# German main sheet question



## NewportNewbie (Jul 30, 2011)

Thinking of converting my main sheet to the German system. I mostly singlehanded and the boat is a 30 ft boat. Most info I have found on this system is its great for big boats and big wind where lots of pressure is put on the main sheet. So is usually routed to winches on both sides of the cockpit so trimming can be done from either side. I have a 6:1 system on my main sheet currently and it works great. Can I keep that same 6:1 ratio and use the German system without the winches? I've got the winches there but on a smaller boat and lighter winds I think having to winch the sheet would slow it down a lot. My main purpose for doing this is to remove the main sheet from over the companionway. This would allow me to have it on both sides of the cockpit for easy sheeting whichever side I was on. Thx.


----------



## Stumble (Feb 2, 2012)

You certainly can run a German system back to either side of the cabin top, but unless you are racing I wouldn't worry about it. A Santana 30 isn't so large a boat that moving to one side of the cabin top is really a big deal. Plus it allows you to buy less hardware to use elsewhere.

Take a look at Harken Mainsheet Systems the 5:1 with cabin top winch system. Unless you really need to be able to double end the line, in which case the German system is better. Though I happen to think you either need purchase or a winch never both.

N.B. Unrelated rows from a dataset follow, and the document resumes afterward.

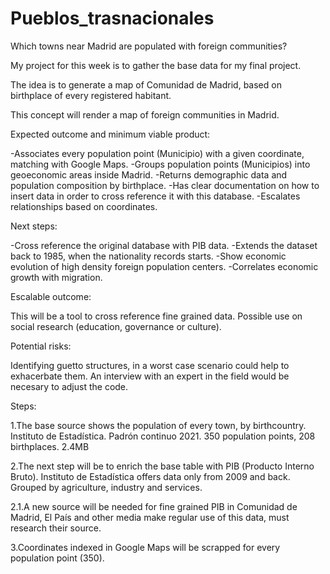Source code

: # Pueblos_trasnacionales
Which towns near Madrid are populated with foreign communities?

My project for this week is to gather the base data for my final project.

The idea is to generate a map of Comunidad de Madrid, based on birthplace of every registered habitant.

This concept will render a map of foreign communities in Madrid.



Expected outcome and minimum viable product:

-Associates every population point (Municipio) with a given coordinate, matching with Google Maps.
-Groups population points (Municipios) into geoeconomic areas inside Madrid.
-Returns demographic data and population composition by birthplace.
-Has clear documentation on how to insert data in order to cross reference it with this database.
-Escalates relationships based on coordinates.


Next steps:

-Cross reference the original database with PIB data.
-Extends the dataset back to 1985, when the nationality records starts.
-Show economic evolution of high density foreign population centers.
-Correlates economic growth with migration. 


Escalable outcome:

This will be a tool to cross reference fine grained data. Possible use on social research (education, governance or culture).


Potential risks:

Identifying guetto structures, in a worst case scenario could help to exhacerbate them. An interview with an expert in the field would be necesary to adjust the code. 



Steps:

1.The base source shows the population of every town, by birthcountry. Instituto de Estadística. Padrón continuo 2021. 350 population points, 208 birthplaces. 2.4MB

2.The next step will be to enrich the base table with PIB (Producto Interno Bruto). Instituto de Estadística offers data only from 2009 and back. Grouped by agriculture, industry and services.

2.1.A new source will be needed for fine grained PIB in Comunidad de Madrid, El País and other media make regular use of this data, must research their source.

3.Coordinates indexed in Google Maps will be scrapped for every population point (350).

On the J-130 where we have dedicated winches for the main sheet, we run the 2:1 with dedicated system. If I was going to bring the sheet to a winch anyway I would rerun the German system with just this, since less purchase in the blocks means 1) shorter line, 2) fewer blocks, 3) less expensive, 4) less extra line in the cockpit, 5) no loss of power since it is on a winch anyway.


----------



## PCP (Dec 1, 2004)

German main sheet has only interest in boats bigger than 36ft. If you have a direct system stay with it. German sheet is used on bigger boats because the relation needed for bigger sails makes a direct system slow to operate.

Regards

Paulo


----------



## overbored (Oct 8, 2010)

on a 30' boat that you single hand you do not want a mainsheet with a winch. even with self tailing you will still have to use both hands on the winch handle at times. the traveler you have is not in the best spot for sailing, but still easier to handle then a winch while you are trying to steer and handle the main.


----------



## overbored (Oct 8, 2010)

mount a flip flop with a cleat on the bottom of the boom near the tiller and run the main sheet from the existing blocks up to the boom and back to the flip flop


----------



## knuterikt (Aug 7, 2006)

NewportNewbie:

There is a lot of people on this forum that will offer you good advice, You are making it harder to help you by starting several threads on nearly the same topic..

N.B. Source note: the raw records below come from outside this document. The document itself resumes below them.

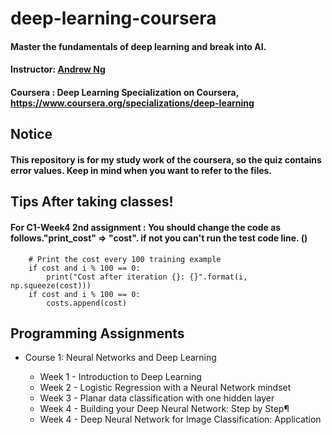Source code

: # deep-learning-coursera
####  Master the fundamentals of deep learning and break into AI.
#### Instructor: [Andrew Ng](https://www.andrewng.org/about/, "link")
#### Coursera : Deep Learning Specialization on Coursera, https://www.coursera.org/specializations/deep-learning

## Notice
#### This repository is for my study work of the coursera, so the quiz contains error values. Keep in mind when you want to refer to the files.
    
## Tips After taking classes!
#### For C1-Week4 2nd assignment : You should change the code as follows."print_cost" => "cost". if not you can't run the test code line. ()
        # Print the cost every 100 training example
        if cost and i % 100 == 0:
            print("Cost after iteration {}: {}".format(i, np.squeeze(cost)))
        if cost and i % 100 == 0:
            costs.append(cost)
     
## Programming Assignments
* Course 1: Neural Networks and Deep Learning
    
  * Week 1 - Introduction to Deep Learning 
  * Week 2 - Logistic Regression with a Neural Network mindset
  * Week 3 - Planar data classification with one hidden layer
  * Week 4 -  Building your Deep Neural Network: Step by Step¶
  * Week 4 - Deep Neural Network for Image Classification: Application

If you post some more pictures of your current setup and what you are after it would help us help you.

One useful resource is Harken Mainsheet Systems
You could also download the catalog from Lewmar Welcome to Lewmar leading sailboat and powerboat hardware Equipment supplier
There are some stuff to look at there.

I have newer used the flipflop system that overbored wrote about, it's one solution to consider.

Another option is this 4:1 Swivel Base at Harken Mainsheet Systems








Can of course be 6:1 also

For a double ended system (German variation) it will be difficult to get more than 4:1 (that's what I have on mine - it's 40 footer with winches)


----------



## Faster (Sep 13, 2005)

Our son adapted the 'german' setup on his Catalina 36 to get the mainsheet to the cockpit since he often handles the boat on his own. The original setup is the typical 4:1 on the cabintop, run forward, down, and aft to a cabin top winch. Now he's 'double ended' with the sheet ends running down either side of the cabin to a stopper/clutches and then to a winches in the cockpit.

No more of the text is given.